With the heat wave, and the lack of sleep reserves, along with being active and talking; all of which seem to be triggers, I had two more seizures this/Sunday morning (though I can’t remember them, because I had a couple more this afternoon). Clonic/Tonic, petite Mal, Grand Mal, heat stroke, Neural storm: I have seizures in my sleep when it gets warm. I lose time, I lose memory. Did I have another stoke this weekend? I don’t know, I know I had a stroke earlier but I can’t remember when it was. I will be glad when this heat stroke is over and I can talk to someone without risking a seizure.

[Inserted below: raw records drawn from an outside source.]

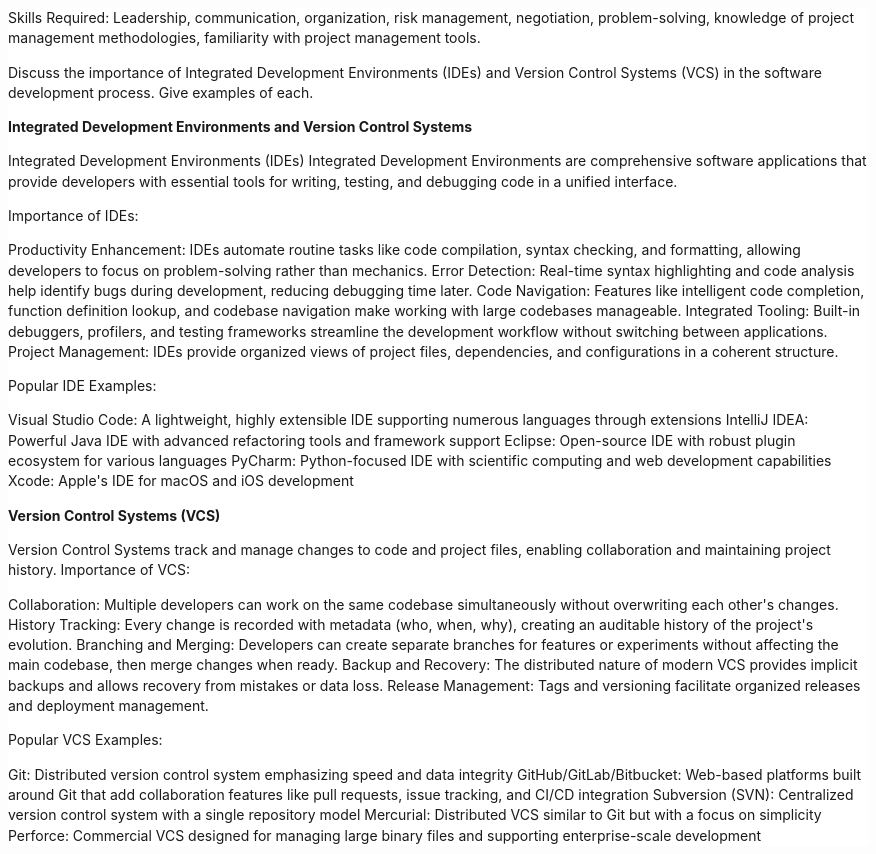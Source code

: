 Skills Required: Leadership, communication, organization, risk management, negotiation, problem-solving, knowledge of project management methodologies, familiarity with project management tools.


Discuss the importance of Integrated Development Environments (IDEs) and Version Control Systems (VCS) in the software development process. Give examples of each.

**Integrated Development Environments and Version Control Systems**

Integrated Development Environments (IDEs)
Integrated Development Environments are comprehensive software applications that provide developers with essential tools for writing, testing, and debugging code in a unified interface.

Importance of IDEs:

Productivity Enhancement: IDEs automate routine tasks like code compilation, syntax checking, and formatting, allowing developers to focus on problem-solving rather than mechanics.
Error Detection: Real-time syntax highlighting and code analysis help identify bugs during development, reducing debugging time later.
Code Navigation: Features like intelligent code completion, function definition lookup, and codebase navigation make working with large codebases manageable.
Integrated Tooling: Built-in debuggers, profilers, and testing frameworks streamline the development workflow without switching between applications.
Project Management: IDEs provide organized views of project files, dependencies, and configurations in a coherent structure.

Popular IDE Examples:

Visual Studio Code: A lightweight, highly extensible IDE supporting numerous languages through extensions
IntelliJ IDEA: Powerful Java IDE with advanced refactoring tools and framework support
Eclipse: Open-source IDE with robust plugin ecosystem for various languages
PyCharm: Python-focused IDE with scientific computing and web development capabilities
Xcode: Apple's IDE for macOS and iOS development

**Version Control Systems (VCS)**

Version Control Systems track and manage changes to code and project files, enabling collaboration and maintaining project history.
Importance of VCS:

Collaboration: Multiple developers can work on the same codebase simultaneously without overwriting each other's changes.
History Tracking: Every change is recorded with metadata (who, when, why), creating an auditable history of the project's evolution.
Branching and Merging: Developers can create separate branches for features or experiments without affecting the main codebase, then merge changes when ready.
Backup and Recovery: The distributed nature of modern VCS provides implicit backups and allows recovery from mistakes or data loss.
Release Management: Tags and versioning facilitate organized releases and deployment management.

Popular VCS Examples:

Git: Distributed version control system emphasizing speed and data integrity
GitHub/GitLab/Bitbucket: Web-based platforms built around Git that add collaboration features like pull requests, issue tracking, and CI/CD integration
Subversion (SVN): Centralized version control system with a single repository model
Mercurial: Distributed VCS similar to Git but with a focus on simplicity
Perforce: Commercial VCS designed for managing large binary files and supporting enterprise-scale development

I’m watching an anime, it won’t be in the US for many months if not a couple years. It is called Ef: A Tale a Memory and involves two female twins, one who goes to school and another (pinked haired) called Chihiro, who does not, she stays alone. She goes to an abandoned train station and reads. There she meets a boy named Renji. When he says he’ll see her tomorrow, and she see him tomorrow, she starts crying. After day and day of spending time together Chihiro tells Renji that because of a car accident she lost an eye but also her memory doesn’t last longer than a day. She talks of the “me” of today, and the “me” of yesterday. She talks of reading her writing, her diary to know how to interact, to know what people expect of her.

To hear someone, even a fictional character saying things that I have written, have felt. That it would be better if I was removed from society so that I would bother people less. It is such a personal and bittersweet pain that brings me to tears.

I cannot watch much of this series at a time, maybe 10 or 15 minutes. Chichiro has a dream, that she can write a story while being “me”, a single person, with THAT current memory. But there is struggle, and pain because those around her, don’t always understand. One day it is pouring rain so hard that Renji decides that no one, not even Chichiro would go to the station in the rain and he stays inside. The next day she isn’t there, she is sick. Her guardian comes and tells Renji that she came and stayed until midnight because it said in her diary: “Renji said, ‘I’ll see you tomorrow’ Renji is my friend”

She spends her morning reading her dairy, and the afternoon remembering and repeating to herslef what she wants to remember in the morning, what things are important, that she was in an accident, for example. And when she wants to self harm, she only has to rip out pages from her diary to make cuts deeper than knife wounds to her mind, her stability. This is a short two minute AMV about the series, which is titled Stand in the Rain. The title means, that when you cry, Stand in the Rain. We cannot stop the pain; the emotional or the physical. But we can choose not to be stopped by it, to cover our tears by standing in the rain. Or we could be stopped, but that won’t stop the pain, or the tears.

I likely won’t stop begging when the seizures come, or stop feeling the fear in my gut, knowing that my body is not my own again. But I either face and admit I have the fears, the shame, the feelings of violation, or I hide away.